Anna Jäger, hier im Hinspiel gegen den SC Halle, fehlt den Werner Damen im Rückspiel. © Helga Felgenträger

Die Verbandsliga-Volleyballerinnen des TV Werne treffen am Samstag, 2. Januar, um 19 Uhr auf den SC Halle (Sporthalle Masch 2, Halle). Das Werner Team von Coach Jochen Schönsee ist als Spitzenreiter gegen den Siebtplatzierten auch auswärts klarer Favorit. Auch wenn der TVW stark ersatzgeschwächt ins Spiel geht.

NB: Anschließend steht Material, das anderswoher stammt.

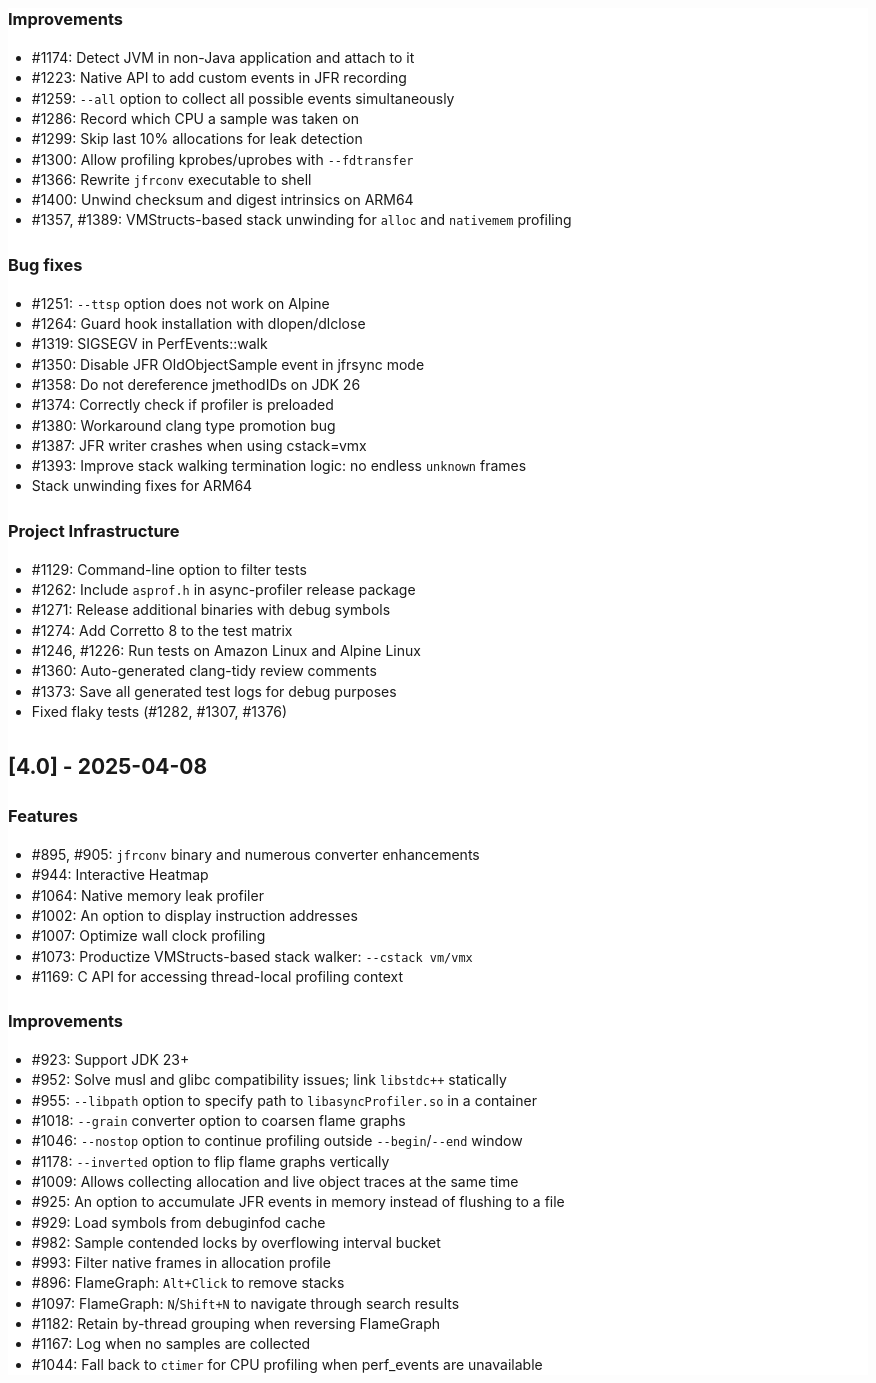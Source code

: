 ### Improvements
 - #1174: Detect JVM in non-Java application and attach to it
 - #1223: Native API to add custom events in JFR recording
 - #1259: `--all` option to collect all possible events simultaneously
 - #1286: Record which CPU a sample was taken on
 - #1299: Skip last 10% allocations for leak detection
 - #1300: Allow profiling kprobes/uprobes with `--fdtransfer`
 - #1366: Rewrite `jfrconv` executable to shell
 - #1400: Unwind checksum and digest intrinsics on ARM64
 - #1357, #1389: VMStructs-based stack unwinding for `alloc` and `nativemem` profiling

### Bug fixes
 - #1251: `--ttsp` option does not work on Alpine
 - #1264: Guard hook installation with dlopen/dlclose
 - #1319: SIGSEGV in PerfEvents::walk
 - #1350: Disable JFR OldObjectSample event in jfrsync mode
 - #1358: Do not dereference jmethodIDs on JDK 26
 - #1374: Correctly check if profiler is preloaded
 - #1380: Workaround clang type promotion bug
 - #1387: JFR writer crashes when using cstack=vmx
 - #1393: Improve stack walking termination logic: no endless `unknown` frames
 - Stack unwinding fixes for ARM64

### Project Infrastructure
 - #1129: Command-line option to filter tests
 - #1262: Include `asprof.h` in async-profiler release package
 - #1271: Release additional binaries with debug symbols
 - #1274: Add Corretto 8 to the test matrix
 - #1246, #1226: Run tests on Amazon Linux and Alpine Linux
 - #1360: Auto-generated clang-tidy review comments
 - #1373: Save all generated test logs for debug purposes
 - Fixed flaky tests (#1282, #1307, #1376)

## [4.0] - 2025-04-08

### Features
 - #895, #905: `jfrconv` binary and numerous converter enhancements
 - #944: Interactive Heatmap
 - #1064: Native memory leak profiler
 - #1002: An option to display instruction addresses
 - #1007: Optimize wall clock profiling
 - #1073: Productize VMStructs-based stack walker: `--cstack vm/vmx`
 - #1169: C API for accessing thread-local profiling context

### Improvements
 - #923: Support JDK 23+
 - #952: Solve musl and glibc compatibility issues; link `libstdc++` statically
 - #955: `--libpath` option to specify path to `libasyncProfiler.so` in a container
 - #1018: `--grain` converter option to coarsen flame graphs
 - #1046: `--nostop` option to continue profiling outside `--begin`/`--end` window
 - #1178: `--inverted` option to flip flame graphs vertically
 - #1009: Allows collecting allocation and live object traces at the same time
 - #925: An option to accumulate JFR events in memory instead of flushing to a file
 - #929: Load symbols from debuginfod cache
 - #982: Sample contended locks by overflowing interval bucket
 - #993: Filter native frames in allocation profile
 - #896: FlameGraph: `Alt+Click` to remove stacks
 - #1097: FlameGraph: `N`/`Shift+N` to navigate through search results
 - #1182: Retain by-thread grouping when reversing FlameGraph
 - #1167: Log when no samples are collected
 - #1044: Fall back to `ctimer` for CPU profiling when perf_events are unavailable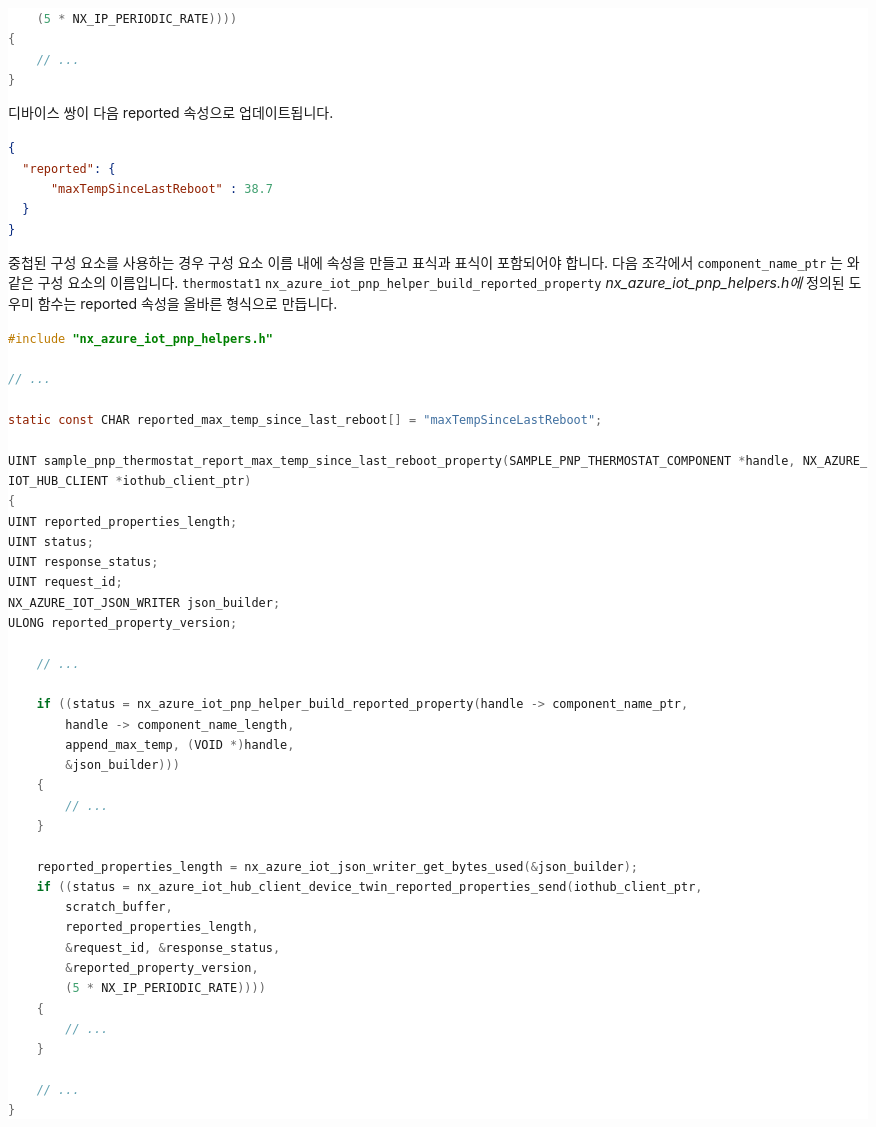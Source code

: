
 ```c
    (5 * NX_IP_PERIODIC_RATE))))
{
    // ...
}
```

디바이스 쌍이 다음 reported 속성으로 업데이트됩니다.

```json
{
  "reported": {
      "maxTempSinceLastReboot" : 38.7
  }
}
```

중첩된 구성 요소를 사용하는 경우 구성 요소 이름 내에 속성을 만들고 표식과 표식이 포함되어야 합니다. 다음 조각에서 `component_name_ptr` 는 와 같은 구성 요소의 이름입니다. `thermostat1` `nx_azure_iot_pnp_helper_build_reported_property` *nx_azure_iot_pnp_helpers.h에* 정의된 도우미 함수는 reported 속성을 올바른 형식으로 만듭니다.

```c
#include "nx_azure_iot_pnp_helpers.h"

// ...

static const CHAR reported_max_temp_since_last_reboot[] = "maxTempSinceLastReboot";

UINT sample_pnp_thermostat_report_max_temp_since_last_reboot_property(SAMPLE_PNP_THERMOSTAT_COMPONENT *handle, NX_AZURE_IOT_HUB_CLIENT *iothub_client_ptr)
{
UINT reported_properties_length;
UINT status;
UINT response_status;
UINT request_id;
NX_AZURE_IOT_JSON_WRITER json_builder;
ULONG reported_property_version;

    // ...

    if ((status = nx_azure_iot_pnp_helper_build_reported_property(handle -> component_name_ptr,
        handle -> component_name_length,
        append_max_temp, (VOID *)handle,
        &json_builder)))
    {
        // ...
    }

    reported_properties_length = nx_azure_iot_json_writer_get_bytes_used(&json_builder);
    if ((status = nx_azure_iot_hub_client_device_twin_reported_properties_send(iothub_client_ptr,
        scratch_buffer,
        reported_properties_length,
        &request_id, &response_status,
        &reported_property_version,
        (5 * NX_IP_PERIODIC_RATE))))
    {
        // ...
    }

    // ...
}
```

Die drei Außenangreiferinnen Anna Jäger, Nora Krock und Julia Trilken müssen passen. Trilken wird fortan der Werner Reserve im Aufstiegsrennen als Annahmespezialistin helfen, kann dann im Umkehrschluss aber nicht mehr für die Erste auflaufen.

Schaffen es Patzdorf und Bergmann rechtzeitig?

Nora Krock fehlt verletzungsbedingt und Anna Jäger aus privaten Gründen. Dadurch, dass die Werner Reserve selbst vorher noch ein Spiel hat, ist noch unklar, ob Annika Patzdorf (Trainerin der Zweiten) und Marla Bergmann (Doppelspielrecht als Jugendspielerin) rechtzeitig in Halle eintreffen. Schönsee plant seine Startaufstellung dennoch mit Patzdorf als Ersatz für Jäger über Außen.

Das Hinspiel gegen den SC Halle entschied der TVW klar mit 3:0 für sich. In diese Richtung soll es auch diesmal wieder gehen. Die Spielvorbereitung gestaltete sich aber ziemlich schwer, da Werne in dieser Woche aufgrund eines technischen Defekts in der Turnhalle nur ein Mal trainieren konnte. Gerade deshalb pocht Schönsee darauf, hochkonzentriert in die Partie zu gehen und den Gegner nicht auf die leichte Schulter zu nehmen.

Leistung stabil auf hohem Niveau halten

„Auch solche Spiele musst du gewinnen. Das wird sicher kein Selbstläufer“, sagt Schönsee. Nachdem Werne in der vergangenen Woche das Spitzenspiel gegen den TV Hörde in bravouröser Manier für sich entschied, wird es in den weiteren Spiele eine ähnliche Leistung brauchen, um auch gegen vermeintlich schwächere Gegner zu bestehen.